The outcome of a game session is derived from a series of events, decisions, and interactions that are made during the game. Understanding and extracting data from these sessions is important to analyze the gameplay, to the understanding of the player’s profile, and even to validate the business model applied in the game. Many tools and techniques have been developed by the game industry in order to track and store data from a gaming session. One successful method is game analytics, which aims at understanding player behavior patterns to improve game quality and enhance the player experience.
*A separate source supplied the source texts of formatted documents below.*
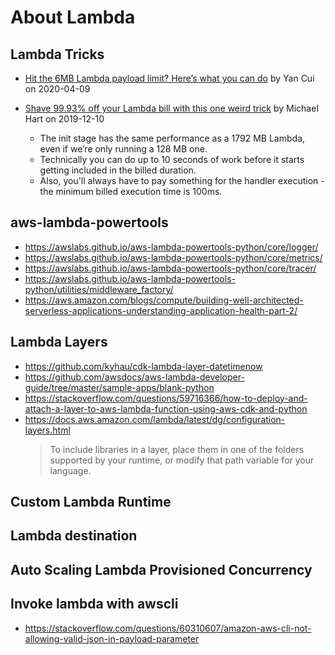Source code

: # About Lambda

## Lambda Tricks

- [Hit the 6MB Lambda payload limit? Here’s what you can do](
  https://theburningmonk.com/2020/04/hit-the-6mb-lambda-payload-limit-heres-what-you-can-do/)
  by Yan Cui on 2020-04-09

- [Shave 99.93% off your Lambda bill with this one weird trick](
  https://medium.com/@hichaelmart/shave-99-93-off-your-lambda-bill-with-this-one-weird-trick-33c0acebb2ea)
  by Michael Hart on 2019-12-10
  - The init stage has the same performance as a 1792 MB Lambda, even if we’re only running a 128 MB one.
  - Technically you can do up to 10 seconds of work before it starts getting included in the billed duration.
  - Also, you'll always have to pay something for the handler execution - the minimum billed execution time is 100ms.

## aws-lambda-powertools

- https://awslabs.github.io/aws-lambda-powertools-python/core/logger/
- https://awslabs.github.io/aws-lambda-powertools-python/core/metrics/
- https://awslabs.github.io/aws-lambda-powertools-python/core/tracer/
- https://awslabs.github.io/aws-lambda-powertools-python/utilities/middleware_factory/
- https://aws.amazon.com/blogs/compute/building-well-architected-serverless-applications-understanding-application-health-part-2/

## Lambda Layers

- https://github.com/kyhau/cdk-lambda-layer-datetimenow
- https://github.com/awsdocs/aws-lambda-developer-guide/tree/master/sample-apps/blank-python
- https://stackoverflow.com/questions/59716366/how-to-deploy-and-attach-a-layer-to-aws-lambda-function-using-aws-cdk-and-python
- https://docs.aws.amazon.com/lambda/latest/dg/configuration-layers.html
    > To include libraries in a layer, place them in one of the folders supported by your runtime, or modify that path variable for your language.

## Custom Lambda Runtime

## Lambda destination

## Auto Scaling Lambda Provisioned Concurrency

## Invoke lambda with awscli

- https://stackoverflow.com/questions/60310607/amazon-aws-cli-not-allowing-valid-json-in-payload-parameter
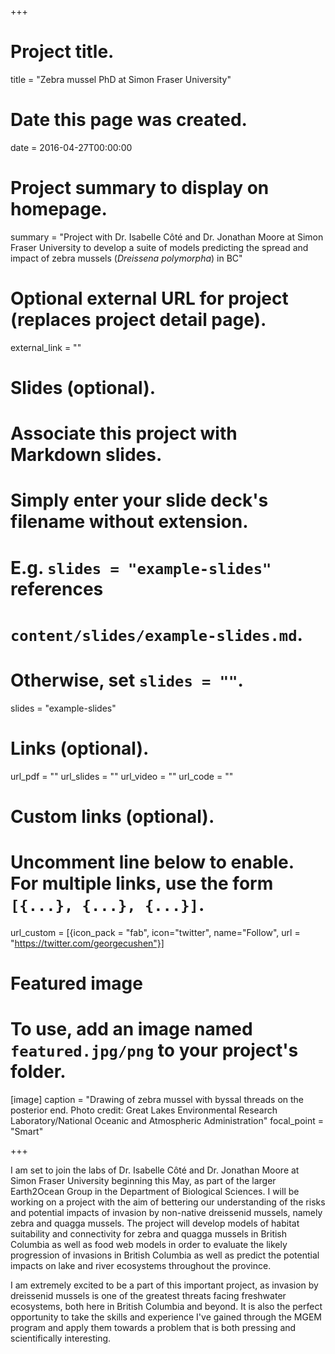 +++
# Project title.
title = "Zebra mussel PhD at Simon Fraser University"

# Date this page was created.
date = 2016-04-27T00:00:00

# Project summary to display on homepage.
summary = "Project with Dr. Isabelle Côté and Dr. Jonathan Moore at Simon Fraser University to develop a suite of models predicting the spread and impact of zebra mussels (*Dreissena polymorpha*) in BC"

# Optional external URL for project (replaces project detail page).
external_link = ""

# Slides (optional).
#   Associate this project with Markdown slides.
#   Simply enter your slide deck's filename without extension.
#   E.g. `slides = "example-slides"` references 
#   `content/slides/example-slides.md`.
#   Otherwise, set `slides = ""`.
slides = "example-slides"

# Links (optional).
url_pdf = ""
url_slides = ""
url_video = ""
url_code = ""

# Custom links (optional).
#   Uncomment line below to enable. For multiple links, use the form `[{...}, {...}, {...}]`.
url_custom = [{icon_pack = "fab", icon="twitter", name="Follow", url = "https://twitter.com/georgecushen"}]

# Featured image
# To use, add an image named `featured.jpg/png` to your project's folder. 

[image]
  caption = "Drawing of zebra mussel with byssal threads on the posterior end. Photo credit: Great Lakes Environmental Research 
  Laboratory/National Oceanic and Atmospheric Administration"
  focal_point = "Smart"
  
+++

I am set to join the labs of Dr. Isabelle Côté and Dr. Jonathan Moore at Simon Fraser University beginning this May, as part of the larger Earth2Ocean Group in the Department of Biological Sciences. I will be working on a project with the aim of bettering our understanding of the risks and potential impacts of invasion by non-native dreissenid mussels, namely zebra and quagga mussels. The project will develop models of habitat suitability and connectivity for zebra and quagga mussels in British Columbia as well as food web models in order to evaluate the likely progression of invasions in British Columbia as well as predict the potential impacts on lake and river ecosystems throughout the province. 

I am extremely excited to be a part of this important project, as invasion by dreissenid mussels is one of the greatest threats facing freshwater ecosystems, both here in British Columbia and beyond. It is also the perfect opportunity to take the skills and experience I've gained through the MGEM program and apply them towards a problem that is both pressing and scientifically interesting.
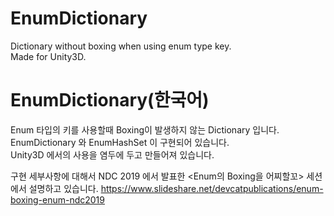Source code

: # EnumDictionary
Dictionary without boxing when using enum type key.  
Made for Unity3D.


# EnumDictionary(한국어)
Enum 타입의 키를 사용할때 Boxing이 발생하지 않는 Dictionary 입니다.  
EnumDictionary 와 EnumHashSet 이 구현되어 있습니다.  
Unity3D 에서의 사용을 염두에 두고 만들어져 있습니다.

구현 세부사항에 대해서 NDC 2019 에서 발표한 <Enum의 Boxing을 어찌할꼬> 세션에서 설명하고 있습니다.
https://www.slideshare.net/devcatpublications/enum-boxing-enum-ndc2019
However, the current methods for analytics are not sufficient to capture the underlying cause-and-effect influences that shaped the outcome of a game session. These relationships allow developers and designers to better identify possible mistakes in gameplay design or to fine-tune their games. Thus, in our previous work we proposed a novel approach based on provenance to track and record these causal
relationships, providing the necessary groundwork to use provenance information in game analytics. The current work extends our original approach by providing an improved method for tracking provenance data during game sessions as well as introducing georeferencing capabilities during analysis. Through this work, we can plot the provenance data in the game
level map in order to improve the data mining process, allowing developers and analysts to know exactly where each action or event occurred in the game, along with the previous temporal notion of when it happened. Furthermore, we take the provenance analysis to a new level, allowing the analysis of multiple provenance graphs simultaneously by generating a summarized provenance graph for analysis. This summarized graph is useful for game designers, aiding the detection of patterns in player’s behaviors, identifying issues not reported by game testers, confirm hypotheses formulated by the development team, and even test monetization issues.